March 11March 11 Editorial: Peace, God’s gift, our responsibility (June 10, 2022)

June 10, 2022


Peace, God’s gift, our responsibility

The first words Christ spoke to his Apostles after he rose from the dead were: “Peace be with you” (Jn 20:19).

What he gave us as a gift after his resurrection, he left as a serious responsibility after his ascension: the Apostles, with the help of the Holy Spirit, were to communicate Christ’s peace to others. Therefore, the peace of Christ (Pax Christi) is both an unmerited gift and a grave responsibility that we who are disciples of the risen Lord are called to steward and defend.

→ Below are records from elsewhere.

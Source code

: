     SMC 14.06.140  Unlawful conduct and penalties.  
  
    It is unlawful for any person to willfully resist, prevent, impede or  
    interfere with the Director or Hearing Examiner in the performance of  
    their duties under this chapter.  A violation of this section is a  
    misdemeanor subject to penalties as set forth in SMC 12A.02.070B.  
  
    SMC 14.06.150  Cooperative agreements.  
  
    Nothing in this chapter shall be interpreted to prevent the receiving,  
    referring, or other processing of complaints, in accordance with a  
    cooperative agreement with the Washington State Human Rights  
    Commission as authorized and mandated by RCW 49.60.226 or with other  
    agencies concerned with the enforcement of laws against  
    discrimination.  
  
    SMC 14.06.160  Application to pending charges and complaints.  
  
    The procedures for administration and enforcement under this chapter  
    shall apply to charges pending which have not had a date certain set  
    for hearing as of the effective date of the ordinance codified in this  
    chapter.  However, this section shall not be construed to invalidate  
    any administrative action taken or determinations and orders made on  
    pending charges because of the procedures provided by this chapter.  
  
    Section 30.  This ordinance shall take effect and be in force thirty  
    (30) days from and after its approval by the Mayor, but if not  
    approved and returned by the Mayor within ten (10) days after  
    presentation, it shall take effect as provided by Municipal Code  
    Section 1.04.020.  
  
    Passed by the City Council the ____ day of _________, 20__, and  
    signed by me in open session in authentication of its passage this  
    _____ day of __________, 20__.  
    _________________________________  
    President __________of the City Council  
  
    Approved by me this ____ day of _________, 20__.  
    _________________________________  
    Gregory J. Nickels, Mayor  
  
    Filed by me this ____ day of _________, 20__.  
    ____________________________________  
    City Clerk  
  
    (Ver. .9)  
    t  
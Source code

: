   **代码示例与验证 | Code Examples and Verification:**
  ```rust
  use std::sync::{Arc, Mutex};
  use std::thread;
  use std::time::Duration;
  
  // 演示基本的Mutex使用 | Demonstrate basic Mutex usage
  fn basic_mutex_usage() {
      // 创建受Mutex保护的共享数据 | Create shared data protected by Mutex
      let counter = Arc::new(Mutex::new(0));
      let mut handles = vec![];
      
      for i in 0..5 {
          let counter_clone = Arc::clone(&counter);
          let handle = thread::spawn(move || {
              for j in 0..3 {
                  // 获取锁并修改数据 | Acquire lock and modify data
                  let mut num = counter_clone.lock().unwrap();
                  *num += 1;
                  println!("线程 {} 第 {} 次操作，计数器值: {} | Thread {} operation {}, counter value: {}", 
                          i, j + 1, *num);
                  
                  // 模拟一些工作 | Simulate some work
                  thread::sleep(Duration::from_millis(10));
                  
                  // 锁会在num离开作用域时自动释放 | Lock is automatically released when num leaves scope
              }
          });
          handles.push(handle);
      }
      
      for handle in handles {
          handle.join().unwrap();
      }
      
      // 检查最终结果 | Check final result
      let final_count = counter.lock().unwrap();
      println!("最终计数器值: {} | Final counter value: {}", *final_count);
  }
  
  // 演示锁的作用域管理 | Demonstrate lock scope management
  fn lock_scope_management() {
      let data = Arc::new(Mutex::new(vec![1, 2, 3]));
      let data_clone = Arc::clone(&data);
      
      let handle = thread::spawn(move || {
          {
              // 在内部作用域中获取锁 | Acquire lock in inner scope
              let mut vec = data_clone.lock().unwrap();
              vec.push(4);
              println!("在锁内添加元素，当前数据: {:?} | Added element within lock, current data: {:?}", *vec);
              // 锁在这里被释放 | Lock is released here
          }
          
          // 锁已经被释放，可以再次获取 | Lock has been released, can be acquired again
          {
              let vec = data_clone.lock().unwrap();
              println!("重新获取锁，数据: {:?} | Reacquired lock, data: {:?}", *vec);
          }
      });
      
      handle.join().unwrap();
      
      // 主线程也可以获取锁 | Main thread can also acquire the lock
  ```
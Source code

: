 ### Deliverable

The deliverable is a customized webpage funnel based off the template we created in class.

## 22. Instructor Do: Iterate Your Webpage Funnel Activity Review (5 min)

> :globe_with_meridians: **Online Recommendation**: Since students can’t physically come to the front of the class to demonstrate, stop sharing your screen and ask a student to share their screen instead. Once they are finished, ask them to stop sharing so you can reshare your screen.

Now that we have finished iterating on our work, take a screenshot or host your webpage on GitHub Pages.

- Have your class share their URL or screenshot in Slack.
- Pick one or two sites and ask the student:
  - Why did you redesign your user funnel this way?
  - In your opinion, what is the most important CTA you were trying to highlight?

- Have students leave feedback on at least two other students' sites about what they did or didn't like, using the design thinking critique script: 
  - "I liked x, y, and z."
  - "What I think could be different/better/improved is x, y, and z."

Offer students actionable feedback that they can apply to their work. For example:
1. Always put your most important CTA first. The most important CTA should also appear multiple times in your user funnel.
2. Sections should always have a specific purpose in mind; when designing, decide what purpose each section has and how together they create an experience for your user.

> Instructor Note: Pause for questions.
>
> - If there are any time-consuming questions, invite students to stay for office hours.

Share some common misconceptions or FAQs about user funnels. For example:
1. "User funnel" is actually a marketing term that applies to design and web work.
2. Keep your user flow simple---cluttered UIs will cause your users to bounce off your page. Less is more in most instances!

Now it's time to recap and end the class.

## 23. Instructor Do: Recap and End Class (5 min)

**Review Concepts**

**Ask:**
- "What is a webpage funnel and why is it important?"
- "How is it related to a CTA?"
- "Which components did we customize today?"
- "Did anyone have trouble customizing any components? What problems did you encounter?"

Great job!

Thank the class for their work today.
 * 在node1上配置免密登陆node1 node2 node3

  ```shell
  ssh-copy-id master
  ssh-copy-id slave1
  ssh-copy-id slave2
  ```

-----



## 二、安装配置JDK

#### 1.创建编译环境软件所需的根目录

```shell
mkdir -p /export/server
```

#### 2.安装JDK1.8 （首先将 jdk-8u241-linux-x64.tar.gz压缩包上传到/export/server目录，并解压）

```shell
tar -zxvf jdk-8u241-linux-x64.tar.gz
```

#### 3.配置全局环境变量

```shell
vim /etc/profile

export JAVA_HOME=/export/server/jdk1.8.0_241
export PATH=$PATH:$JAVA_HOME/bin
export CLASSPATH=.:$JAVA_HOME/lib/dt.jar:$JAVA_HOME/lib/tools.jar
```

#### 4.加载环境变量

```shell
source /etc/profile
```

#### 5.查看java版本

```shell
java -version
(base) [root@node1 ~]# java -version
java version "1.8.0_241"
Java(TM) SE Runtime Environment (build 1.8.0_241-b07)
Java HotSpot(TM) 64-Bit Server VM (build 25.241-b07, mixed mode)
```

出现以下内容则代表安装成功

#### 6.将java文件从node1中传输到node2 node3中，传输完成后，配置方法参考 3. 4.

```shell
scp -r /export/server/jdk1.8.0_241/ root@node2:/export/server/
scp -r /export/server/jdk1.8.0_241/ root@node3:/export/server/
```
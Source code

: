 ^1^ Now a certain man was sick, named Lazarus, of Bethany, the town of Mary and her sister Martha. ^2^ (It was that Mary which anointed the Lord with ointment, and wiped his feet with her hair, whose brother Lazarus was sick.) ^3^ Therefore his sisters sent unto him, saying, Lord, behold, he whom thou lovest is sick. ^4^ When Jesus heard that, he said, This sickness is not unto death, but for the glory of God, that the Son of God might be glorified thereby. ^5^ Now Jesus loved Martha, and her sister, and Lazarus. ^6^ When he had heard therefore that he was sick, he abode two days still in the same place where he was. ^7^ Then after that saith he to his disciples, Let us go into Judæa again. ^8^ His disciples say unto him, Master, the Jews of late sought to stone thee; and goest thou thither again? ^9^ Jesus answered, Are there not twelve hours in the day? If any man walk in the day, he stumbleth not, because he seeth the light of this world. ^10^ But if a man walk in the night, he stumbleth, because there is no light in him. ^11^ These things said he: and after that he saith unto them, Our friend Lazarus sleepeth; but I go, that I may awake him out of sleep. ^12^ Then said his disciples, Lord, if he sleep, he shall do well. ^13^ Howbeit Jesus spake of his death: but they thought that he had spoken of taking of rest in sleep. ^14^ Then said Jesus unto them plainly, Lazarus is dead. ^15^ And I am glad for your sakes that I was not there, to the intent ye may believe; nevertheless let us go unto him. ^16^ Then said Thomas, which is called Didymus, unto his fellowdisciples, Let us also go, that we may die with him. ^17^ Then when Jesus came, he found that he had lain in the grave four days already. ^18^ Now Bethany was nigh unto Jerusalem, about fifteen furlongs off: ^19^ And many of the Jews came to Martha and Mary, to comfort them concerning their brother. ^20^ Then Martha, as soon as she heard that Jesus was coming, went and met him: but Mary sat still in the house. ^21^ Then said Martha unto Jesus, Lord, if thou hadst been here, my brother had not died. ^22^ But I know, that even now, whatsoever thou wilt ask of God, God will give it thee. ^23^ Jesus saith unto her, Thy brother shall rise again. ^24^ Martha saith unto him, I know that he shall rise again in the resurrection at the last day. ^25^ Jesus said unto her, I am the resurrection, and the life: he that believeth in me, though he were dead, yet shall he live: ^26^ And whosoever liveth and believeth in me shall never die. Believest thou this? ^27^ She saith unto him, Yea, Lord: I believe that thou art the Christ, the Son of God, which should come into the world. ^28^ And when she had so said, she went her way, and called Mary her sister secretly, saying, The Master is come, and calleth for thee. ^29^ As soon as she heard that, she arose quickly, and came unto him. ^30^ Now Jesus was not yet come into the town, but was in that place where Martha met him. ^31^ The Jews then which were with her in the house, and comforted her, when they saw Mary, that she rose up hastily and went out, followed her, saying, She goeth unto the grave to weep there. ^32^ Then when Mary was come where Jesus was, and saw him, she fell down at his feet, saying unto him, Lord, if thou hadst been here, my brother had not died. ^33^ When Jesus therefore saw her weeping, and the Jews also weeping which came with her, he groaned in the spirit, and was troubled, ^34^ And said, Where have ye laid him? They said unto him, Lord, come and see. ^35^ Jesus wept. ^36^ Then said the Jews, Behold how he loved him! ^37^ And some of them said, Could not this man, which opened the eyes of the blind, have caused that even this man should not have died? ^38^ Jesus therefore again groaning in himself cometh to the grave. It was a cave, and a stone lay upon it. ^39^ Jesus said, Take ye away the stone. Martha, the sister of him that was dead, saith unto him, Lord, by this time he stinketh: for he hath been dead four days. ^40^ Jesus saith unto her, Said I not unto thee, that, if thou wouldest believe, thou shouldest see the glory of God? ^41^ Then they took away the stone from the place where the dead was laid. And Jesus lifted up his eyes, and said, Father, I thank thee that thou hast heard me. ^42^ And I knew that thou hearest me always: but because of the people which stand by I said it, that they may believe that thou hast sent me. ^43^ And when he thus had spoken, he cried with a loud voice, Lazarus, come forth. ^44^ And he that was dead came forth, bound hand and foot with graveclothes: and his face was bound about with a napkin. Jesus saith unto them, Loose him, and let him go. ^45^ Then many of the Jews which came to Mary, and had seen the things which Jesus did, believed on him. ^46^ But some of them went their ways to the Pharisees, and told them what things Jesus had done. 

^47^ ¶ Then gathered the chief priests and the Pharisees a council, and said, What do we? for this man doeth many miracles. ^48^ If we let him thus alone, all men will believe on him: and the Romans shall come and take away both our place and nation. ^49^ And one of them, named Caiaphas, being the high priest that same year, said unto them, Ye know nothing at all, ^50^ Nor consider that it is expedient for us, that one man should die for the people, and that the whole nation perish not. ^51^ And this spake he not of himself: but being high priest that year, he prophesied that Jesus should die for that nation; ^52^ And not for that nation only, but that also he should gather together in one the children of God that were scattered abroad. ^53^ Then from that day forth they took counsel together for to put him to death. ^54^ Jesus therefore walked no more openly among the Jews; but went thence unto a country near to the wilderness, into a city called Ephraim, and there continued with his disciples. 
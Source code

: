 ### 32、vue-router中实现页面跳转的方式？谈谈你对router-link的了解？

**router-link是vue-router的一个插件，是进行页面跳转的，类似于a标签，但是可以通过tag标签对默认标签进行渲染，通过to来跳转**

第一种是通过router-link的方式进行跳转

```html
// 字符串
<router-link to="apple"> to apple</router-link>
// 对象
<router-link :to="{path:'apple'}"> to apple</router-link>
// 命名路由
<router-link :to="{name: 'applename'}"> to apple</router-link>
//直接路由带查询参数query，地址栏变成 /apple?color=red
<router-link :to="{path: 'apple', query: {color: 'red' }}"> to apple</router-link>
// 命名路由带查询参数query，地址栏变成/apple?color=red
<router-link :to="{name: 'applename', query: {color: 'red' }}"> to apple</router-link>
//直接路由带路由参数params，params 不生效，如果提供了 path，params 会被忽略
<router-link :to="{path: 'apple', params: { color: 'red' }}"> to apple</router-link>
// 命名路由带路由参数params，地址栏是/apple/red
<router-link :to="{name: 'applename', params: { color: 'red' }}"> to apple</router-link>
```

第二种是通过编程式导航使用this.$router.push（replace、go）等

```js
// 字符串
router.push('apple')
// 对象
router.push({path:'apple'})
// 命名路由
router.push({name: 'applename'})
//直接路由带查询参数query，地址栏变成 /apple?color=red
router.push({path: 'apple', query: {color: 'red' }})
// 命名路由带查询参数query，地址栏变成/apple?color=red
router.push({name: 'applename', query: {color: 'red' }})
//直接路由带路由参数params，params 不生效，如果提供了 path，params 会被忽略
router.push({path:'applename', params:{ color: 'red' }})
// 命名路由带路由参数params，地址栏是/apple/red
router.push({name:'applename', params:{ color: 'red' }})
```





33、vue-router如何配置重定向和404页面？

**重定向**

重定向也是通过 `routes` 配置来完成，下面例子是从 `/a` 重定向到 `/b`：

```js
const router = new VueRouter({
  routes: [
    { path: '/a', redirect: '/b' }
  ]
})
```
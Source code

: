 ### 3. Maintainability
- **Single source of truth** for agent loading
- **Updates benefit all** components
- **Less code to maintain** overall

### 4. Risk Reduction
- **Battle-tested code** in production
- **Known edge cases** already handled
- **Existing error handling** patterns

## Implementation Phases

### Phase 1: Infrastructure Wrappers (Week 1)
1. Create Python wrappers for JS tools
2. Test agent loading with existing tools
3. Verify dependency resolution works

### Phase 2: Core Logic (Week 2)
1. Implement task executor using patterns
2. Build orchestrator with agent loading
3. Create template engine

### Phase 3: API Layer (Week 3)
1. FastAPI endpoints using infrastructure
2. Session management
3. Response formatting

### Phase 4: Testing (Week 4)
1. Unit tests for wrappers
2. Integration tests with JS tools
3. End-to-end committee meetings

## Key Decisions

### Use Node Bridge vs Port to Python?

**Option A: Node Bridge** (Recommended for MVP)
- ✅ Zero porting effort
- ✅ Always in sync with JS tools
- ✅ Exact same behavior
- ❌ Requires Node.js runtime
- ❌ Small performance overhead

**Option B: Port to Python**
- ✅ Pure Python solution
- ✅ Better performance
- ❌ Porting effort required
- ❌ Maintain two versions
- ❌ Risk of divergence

The gift of peace is difficult to defend in a society that permits and even encourages violence. The deliberate killing of millions of unborn children, senseless slaughter of school children, murder and chaos in our city streets, and the madness of wars that destroy innocent civilians and wreak destruction on whole cities are the devil’s handiwork. They are certainly direct attacks on the gift of peace.

As a gift, the moral blueprint for peace has been written by God into human nature. In the incarnation of the Son, the seed of peace has been planted in human history. In the giving of the Holy Spirit, the energy for peace is constantly renewed.

But these gifts, which provide the foundation for building a culture of peace, are also given to us as a serious moral obligation. If we do not cultivate these gifts, then our relationships—with God and each other, with our inmost selves and with the world—will rot and decay, and become for us a source of great pain. Then, as we know all too well, peace can only be restored through drastic and costly measures, if at all.

The arguments we hear today for “abortion rights,” “gun control,” and the “containment of unjust aggression in Ukraine” too often miss the point entirely.

The sanctity of human life is absolute. It is not a social contract or a political stratagem. The peace of Christ has been given to us as a gift and a responsibility. There is no room for negotiation. “Thou shalt not kill” is a commandment from God, not a suggestion. Religious, political and civic leaders are called to be the guardians (stewards) of this great gift. Either they stand firm against all forms of violence, or they betray their solemn duty to protect and defend human life and build communities of peace and justice.

If we desire peace, we must be willing to work for it. And if we are willing to work for peace, that means we must be willing, first and foremost, to pray for peace.

In the words of Pope St. John Paul II, “To pray is to enter into the action of God upon history: he, the sovereign actor of history, has wished to make people his collaborators.” This is why the Holy Spirit was sent to the Apostles (and to us) to give them courage, guidance, perseverance and the ability to speak the truth with love, regardless of the challenges they encountered as they preached the Gospel to the ends of the Earth.

Of course, prayer must be accompanied by action. We must make difficult, courageous decisions—to change our laws so that abortion, euthanasia and the death penalty are outlawed; so that gun ownership is carefully regulated and certain weapons are banned; so that our schools, businesses and civic institutions are protected against rampant violence and destruction; and so that the horrors of war are never again permitted to utterly destroy nations and peoples.

The serious responsibility we have been given as stewards of the peace of Christ demands that we pray fervently and act decisively. Woe to us—missionary disciples of Jesus Christ—if we fail to safeguard the dignity of all human life from the moment of conception to natural death. Woe to us—citizens of a nation founded on liberty and justice for all—if we fail in our sacred duty to build communities of peace and justice that welcome and protect all our sisters and brothers at every stage of their lives.

Let’s put an end to the ceaseless, self-justifying talk that makes the cultural and political debates surrounding these issues so unproductive. Instead, let’s pray seriously, and act decisively, for real changes to our laws and our societal practices that will protect all human life from the insane violence we are experiencing today.

Let’s accept our God-given responsibility to be responsible stewards of the gift of peace.